Lorsqu'un passager Uber oublie ses affaires dans un robotaxi, le processus de récupération reflète toute autre course Uber : ouvrir l'application, cliquer sur l'onglet activité, sélectionner le trajet et contacter le service client. Les passagers peuvent envoyer un message, discuter ou appeler un agent d'assistance. Si l'objet est retrouvé, ils ont deux options : payer 15 $ pour qu'un chauffeur Uber Courier assure une livraison locale le jour même, ou le récupérer en personne dans un dépôt de VA. Uber Courier est un rebranding d'Uber Connect, lancé en 2020 pour envoyer des colis localement. Mais Uber insiste sur le fait que son réseau de support pour robotaxis ne se limite pas à réutiliser des services existants. « Avec des dizaines de millions d'objets perdus signalés sur Uber chaque année, nous avons passé la dernière décennie à construire des systèmes qui aident les passagers à retrouver rapidement et facilement leurs biens », a déclaré Amy Satrom, responsable mondiale du support autonome chez Uber. « Alors que les trajets autonomes continuent de se développer sur Uber, nous apportons la même expertise aux VA - combinant nos opérations de flotte, nos équipes de support et notre réseau hybride pour rendre la récupération d'un objet perdu simple, même lorsqu'il n'y a pas de conducteur au volant. »

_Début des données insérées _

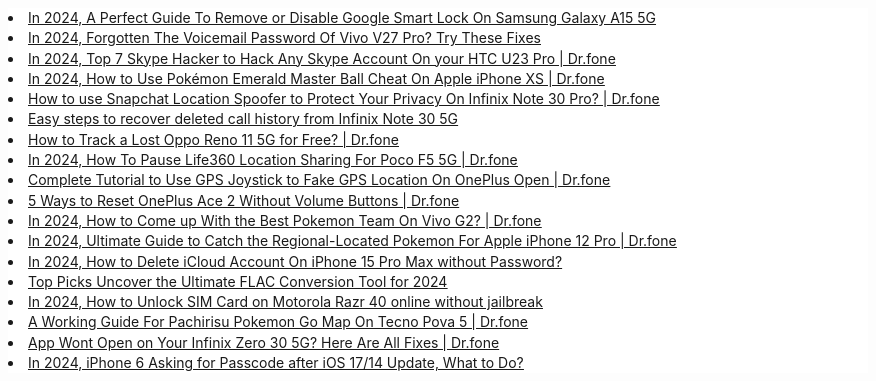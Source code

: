 <li><a href="https://android-unlock.techidaily.com/in-2024-a-perfect-guide-to-remove-or-disable-google-smart-lock-on-samsung-galaxy-a15-5g-by-drfone-android/"><u>In 2024, A Perfect Guide To Remove or Disable Google Smart Lock On Samsung Galaxy A15 5G</u></a></li>
<li><a href="https://android-unlock.techidaily.com/in-2024-forgotten-the-voicemail-password-of-vivo-v27-pro-try-these-fixes-by-drfone-android/"><u>In 2024, Forgotten The Voicemail Password Of Vivo V27 Pro? Try These Fixes</u></a></li>
<li><a href="https://location-social.techidaily.com/in-2024-top-7-skype-hacker-to-hack-any-skype-account-on-your-htc-u23-pro-drfone-by-drfone-virtual-android/"><u>In 2024, Top 7 Skype Hacker to Hack Any Skype Account On your HTC U23 Pro | Dr.fone</u></a></li>
<li><a href="https://ios-pokemon-go.techidaily.com/in-2024-how-to-use-pokemon-emerald-master-ball-cheat-on-apple-iphone-xs-drfone-by-drfone-virtual-ios/"><u>In 2024, How to Use Pokémon Emerald Master Ball Cheat On Apple iPhone XS | Dr.fone</u></a></li>
<li><a href="https://fix-guide.techidaily.com/how-to-use-snapchat-location-spoofer-to-protect-your-privacy-on-infinix-note-30-pro-drfone-by-drfone-virtual-android/"><u>How to use Snapchat Location Spoofer to Protect Your Privacy On Infinix Note 30 Pro? | Dr.fone</u></a></li>
<li><a href="https://phone-solutions.techidaily.com/easy-steps-to-recover-deleted-call-history-from-infinix-note-30-5g-by-fonelab-android-recover-call-logs/"><u>Easy steps to recover deleted call history from Infinix Note 30 5G</u></a></li>
<li><a href="https://android-location-track.techidaily.com/how-to-track-a-lost-oppo-reno-11-5g-for-free-drfone-by-drfone-virtual-android/"><u>How to Track a Lost Oppo Reno 11 5G for Free? | Dr.fone</u></a></li>
<li><a href="https://location-social.techidaily.com/in-2024-how-to-pause-life360-location-sharing-for-poco-f5-5g-drfone-by-drfone-virtual-android/"><u>In 2024, How To Pause Life360 Location Sharing For Poco F5 5G | Dr.fone</u></a></li>
<li><a href="https://fake-location.techidaily.com/complete-tutorial-to-use-gps-joystick-to-fake-gps-location-on-oneplus-open-drfone-by-drfone-virtual-android/"><u>Complete Tutorial to Use GPS Joystick to Fake GPS Location On OnePlus Open | Dr.fone</u></a></li>
<li><a href="https://phone-solutions.techidaily.com/5-ways-to-reset-oneplus-ace-2-without-volume-buttons-drfone-by-drfone-reset-android-reset-android/"><u>5 Ways to Reset OnePlus Ace 2 Without Volume Buttons | Dr.fone</u></a></li>
<li><a href="https://change-location.techidaily.com/in-2024-how-to-come-up-with-the-best-pokemon-team-on-vivo-g2-drfone-by-drfone-virtual-android/"><u>In 2024, How to Come up With the Best Pokemon Team On Vivo G2? | Dr.fone</u></a></li>
<li><a href="https://ios-pokemon-go.techidaily.com/in-2024-ultimate-guide-to-catch-the-regional-located-pokemon-for-apple-iphone-12-pro-drfone-by-drfone-virtual-ios/"><u>In 2024, Ultimate Guide to Catch the Regional-Located Pokemon For Apple iPhone 12 Pro | Dr.fone</u></a></li>
<li><a href="https://apple-account.techidaily.com/in-2024-how-to-delete-icloud-account-on-iphone-15-pro-max-without-password-by-drfone-ios/"><u>In 2024, How to Delete iCloud Account On iPhone 15 Pro Max without Password?</u></a></li>
<li><a href="https://ai-video-apps.techidaily.com/top-picks-uncover-the-ultimate-flac-conversion-tool-for-2024/"><u>Top Picks Uncover the Ultimate FLAC Conversion Tool for 2024</u></a></li>
<li><a href="https://sim-unlock.techidaily.com/in-2024-how-to-unlock-sim-card-on-motorola-razr-40-online-without-jailbreak-by-drfone-android/"><u>In 2024, How to Unlock SIM Card on Motorola Razr 40 online without jailbreak</u></a></li>
<li><a href="https://android-pokemon-go.techidaily.com/a-working-guide-for-pachirisu-pokemon-go-map-on-tecno-pova-5-drfone-by-drfone-virtual-android/"><u>A Working Guide For Pachirisu Pokemon Go Map On Tecno Pova 5 | Dr.fone</u></a></li>
<li><a href="https://howto.techidaily.com/app-wont-open-on-your-infinix-zero-30-5g-here-are-all-fixes-drfone-by-drfone-fix-android-problems-fix-android-problems/"><u>App Wont Open on Your Infinix Zero 30 5G? Here Are All Fixes | Dr.fone</u></a></li>
<li><a href="https://ios-unlock.techidaily.com/in-2024-iphone-6-asking-for-passcode-after-ios-1714-update-what-to-do-by-drfone-ios/"><u>In 2024, iPhone 6 Asking for Passcode after iOS 17/14 Update, What to Do?</u></a></li>
</ul></div>

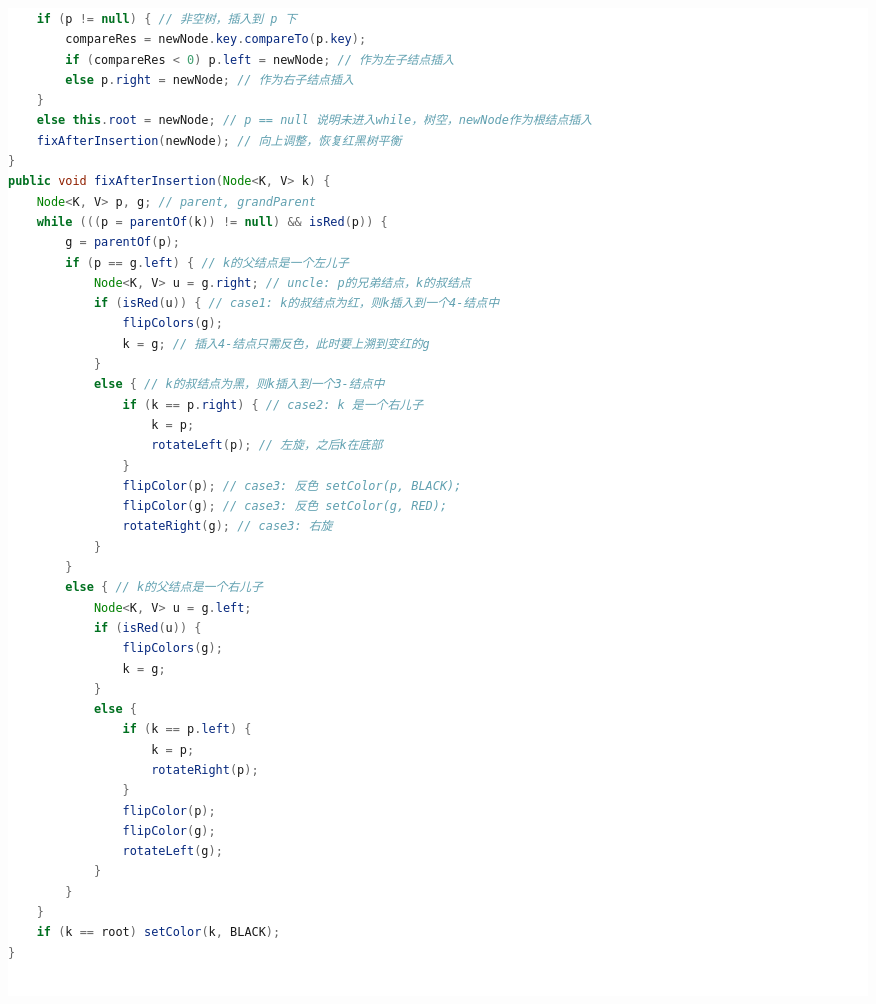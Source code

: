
 ```java
    if (p != null) { // 非空树，插入到 p 下
        compareRes = newNode.key.compareTo(p.key);
        if (compareRes < 0) p.left = newNode; // 作为左子结点插入
        else p.right = newNode; // 作为右子结点插入
    }
    else this.root = newNode; // p == null 说明未进入while，树空，newNode作为根结点插入
    fixAfterInsertion(newNode); // 向上调整，恢复红黑树平衡
}
public void fixAfterInsertion(Node<K, V> k) {
    Node<K, V> p, g; // parent, grandParent
    while (((p = parentOf(k)) != null) && isRed(p)) {
        g = parentOf(p);
        if (p == g.left) { // k的父结点是一个左儿子
            Node<K, V> u = g.right; // uncle: p的兄弟结点，k的叔结点
            if (isRed(u)) { // case1: k的叔结点为红，则k插入到一个4-结点中
                flipColors(g);
                k = g; // 插入4-结点只需反色，此时要上溯到变红的g
            }
            else { // k的叔结点为黑，则k插入到一个3-结点中
                if (k == p.right) { // case2: k 是一个右儿子
                    k = p;
                    rotateLeft(p); // 左旋，之后k在底部
                }
                flipColor(p); // case3: 反色 setColor(p, BLACK);
                flipColor(g); // case3: 反色 setColor(g, RED);
                rotateRight(g); // case3: 右旋
            }
        }
        else { // k的父结点是一个右儿子
            Node<K, V> u = g.left;
            if (isRed(u)) {
                flipColors(g);
                k = g;
            }
            else {
                if (k == p.left) {
                    k = p;
                    rotateRight(p);
                }
                flipColor(p);
                flipColor(g);
                rotateLeft(g);
            }
        }
    }
    if (k == root) setColor(k, BLACK);
}
```

<br />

En février, Uber a annoncé Uber Autonomous Solutions, une nouvelle division commerciale exprimant ses plus grandes ambitions en matière de technologie sans conducteur. La division propose aux entreprises une suite de services gérant tout, du logiciel au support pour l'exploitation de robotaxis, de camions autonomes ou de robots de livraison sur trottoir. Uber entend clairement faire des VA un moteur de revenus majeur : elle prévoit de proposer des trajets en robotaxi via son application dans pas moins de 15 villes dans le monde d'ici la fin de l'année et a déclaré son intention de devenir le plus grand facilitateur de trajets VA au monde d'ici 2029.